On the other hand, India's under-five mortality rate (the number of under-five year olds who die per thousand population) remains high despite falling. In 2015, India's under five mortality rate was a colossal 48 (down from 145 in 1985), compared to 10 for Sri Lanka and developed country rates in the three to seven range.
In this situation where the birth rate has been successfully controlled to near first world levels before the death rate could be brought down similarly, what is the scenario ahead?

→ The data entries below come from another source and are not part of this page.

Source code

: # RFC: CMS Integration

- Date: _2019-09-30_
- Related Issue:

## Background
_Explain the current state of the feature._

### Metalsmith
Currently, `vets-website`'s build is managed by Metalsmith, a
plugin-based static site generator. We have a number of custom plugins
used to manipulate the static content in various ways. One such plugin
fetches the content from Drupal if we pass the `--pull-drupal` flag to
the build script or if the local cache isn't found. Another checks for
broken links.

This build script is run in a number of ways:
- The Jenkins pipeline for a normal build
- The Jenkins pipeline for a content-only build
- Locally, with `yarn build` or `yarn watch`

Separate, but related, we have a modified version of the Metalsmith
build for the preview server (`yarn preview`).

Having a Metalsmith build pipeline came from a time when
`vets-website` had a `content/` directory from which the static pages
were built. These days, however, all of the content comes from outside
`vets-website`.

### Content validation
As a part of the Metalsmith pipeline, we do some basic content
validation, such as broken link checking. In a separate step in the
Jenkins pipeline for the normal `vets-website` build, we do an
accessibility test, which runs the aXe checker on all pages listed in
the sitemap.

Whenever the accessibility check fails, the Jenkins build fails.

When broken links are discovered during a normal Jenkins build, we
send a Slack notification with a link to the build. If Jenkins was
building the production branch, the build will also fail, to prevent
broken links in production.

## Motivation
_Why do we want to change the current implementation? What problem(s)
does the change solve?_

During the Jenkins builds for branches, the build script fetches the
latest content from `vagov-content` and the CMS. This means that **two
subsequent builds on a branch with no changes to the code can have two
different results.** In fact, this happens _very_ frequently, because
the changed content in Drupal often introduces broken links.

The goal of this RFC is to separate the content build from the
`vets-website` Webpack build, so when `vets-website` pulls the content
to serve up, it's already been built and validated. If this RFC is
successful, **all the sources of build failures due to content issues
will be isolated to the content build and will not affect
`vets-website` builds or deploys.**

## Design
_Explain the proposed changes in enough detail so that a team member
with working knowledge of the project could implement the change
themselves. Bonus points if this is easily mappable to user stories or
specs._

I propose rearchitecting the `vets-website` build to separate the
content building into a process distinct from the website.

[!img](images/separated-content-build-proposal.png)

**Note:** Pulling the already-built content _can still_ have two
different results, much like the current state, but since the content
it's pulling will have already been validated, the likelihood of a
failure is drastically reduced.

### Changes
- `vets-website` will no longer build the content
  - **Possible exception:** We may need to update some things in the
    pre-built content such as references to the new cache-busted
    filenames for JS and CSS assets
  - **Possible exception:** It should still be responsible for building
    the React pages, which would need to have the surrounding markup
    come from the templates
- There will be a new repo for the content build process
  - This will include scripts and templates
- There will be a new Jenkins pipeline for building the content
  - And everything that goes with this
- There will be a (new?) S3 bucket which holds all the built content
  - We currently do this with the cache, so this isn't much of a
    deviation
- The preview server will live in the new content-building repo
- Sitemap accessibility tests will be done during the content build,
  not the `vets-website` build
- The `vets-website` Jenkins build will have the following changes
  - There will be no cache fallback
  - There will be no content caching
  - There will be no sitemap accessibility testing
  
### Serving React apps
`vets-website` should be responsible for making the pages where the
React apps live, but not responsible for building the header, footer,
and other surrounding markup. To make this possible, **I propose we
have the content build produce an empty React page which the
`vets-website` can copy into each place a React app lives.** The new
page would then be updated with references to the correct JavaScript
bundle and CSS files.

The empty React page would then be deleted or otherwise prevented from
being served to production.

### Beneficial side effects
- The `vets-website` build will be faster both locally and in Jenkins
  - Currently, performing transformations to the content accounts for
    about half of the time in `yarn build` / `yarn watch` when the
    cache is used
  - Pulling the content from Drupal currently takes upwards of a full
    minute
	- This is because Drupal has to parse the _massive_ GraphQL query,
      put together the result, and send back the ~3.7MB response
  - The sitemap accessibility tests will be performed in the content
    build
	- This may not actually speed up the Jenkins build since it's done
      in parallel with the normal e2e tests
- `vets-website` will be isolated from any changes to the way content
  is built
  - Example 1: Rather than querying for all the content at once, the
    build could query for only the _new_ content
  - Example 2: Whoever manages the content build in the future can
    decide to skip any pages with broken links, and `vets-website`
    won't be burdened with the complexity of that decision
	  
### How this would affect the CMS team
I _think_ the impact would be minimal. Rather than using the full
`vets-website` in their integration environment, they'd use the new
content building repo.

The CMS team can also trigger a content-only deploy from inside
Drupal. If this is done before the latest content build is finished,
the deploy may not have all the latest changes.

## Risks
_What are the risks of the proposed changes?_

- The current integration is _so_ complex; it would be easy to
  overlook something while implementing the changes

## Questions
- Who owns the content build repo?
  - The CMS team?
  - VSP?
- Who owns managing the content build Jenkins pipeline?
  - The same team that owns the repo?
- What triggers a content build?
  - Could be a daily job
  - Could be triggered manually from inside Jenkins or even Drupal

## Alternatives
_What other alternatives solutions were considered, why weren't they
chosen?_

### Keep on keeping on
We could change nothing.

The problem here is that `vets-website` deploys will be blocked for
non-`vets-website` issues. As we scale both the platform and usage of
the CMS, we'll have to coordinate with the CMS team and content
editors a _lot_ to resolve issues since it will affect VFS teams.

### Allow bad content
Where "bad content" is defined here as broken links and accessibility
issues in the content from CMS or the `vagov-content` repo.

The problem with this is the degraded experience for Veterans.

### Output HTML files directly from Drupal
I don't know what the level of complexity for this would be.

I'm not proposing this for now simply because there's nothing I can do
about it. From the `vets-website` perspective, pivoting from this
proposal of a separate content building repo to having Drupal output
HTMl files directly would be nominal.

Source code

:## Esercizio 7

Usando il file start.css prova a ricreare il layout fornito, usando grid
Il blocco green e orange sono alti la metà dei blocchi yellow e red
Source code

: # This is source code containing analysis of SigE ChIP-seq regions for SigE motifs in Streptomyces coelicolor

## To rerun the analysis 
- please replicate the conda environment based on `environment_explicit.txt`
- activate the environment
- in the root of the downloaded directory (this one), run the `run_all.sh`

A likely rapid fall in the death rate along with a much slower fall in the total fertility rate is likely to slow down the rate at which the overall population growth rate will continue to fall. The population growth rate fell by almost half in three decades - from 2.3 per cent in 1985 to 1.2 per cent in 2014. It will take another three decades or more for total fertility and mortality rates to approximate towards each other and for India's population to stabilise.
So what should policy focus on now? A short and wrong answer is to concentrate on better use of contraceptives to bring down the birth rate in rural areas. Focusing excessively on having fewer babies can land a country in the position China is now. Its decades-old one child policy, only recently abandoned, has led to a situation in which its population is getting older faster than it is getting more prosperous.
A better way to try to shape the future is to forget about population control per se and instead aim at improving the quality of lives. The place to begin is revolutionising mother and child care so that women are healthy and do not have too many children too early and those that are born do not die before reaching healthy adulthood.
Simultaneously, policy must focus on better education and skill development and improving the quality of public health so that society's disease burden is lowered. This way the demographic dividend will be delivered by a more productive workforce. The overarching sense is: take care of quality of life and the population and economic growth rates will take care of themselves. Don't keep harping on an eight per cent plus growth rate like a broken record.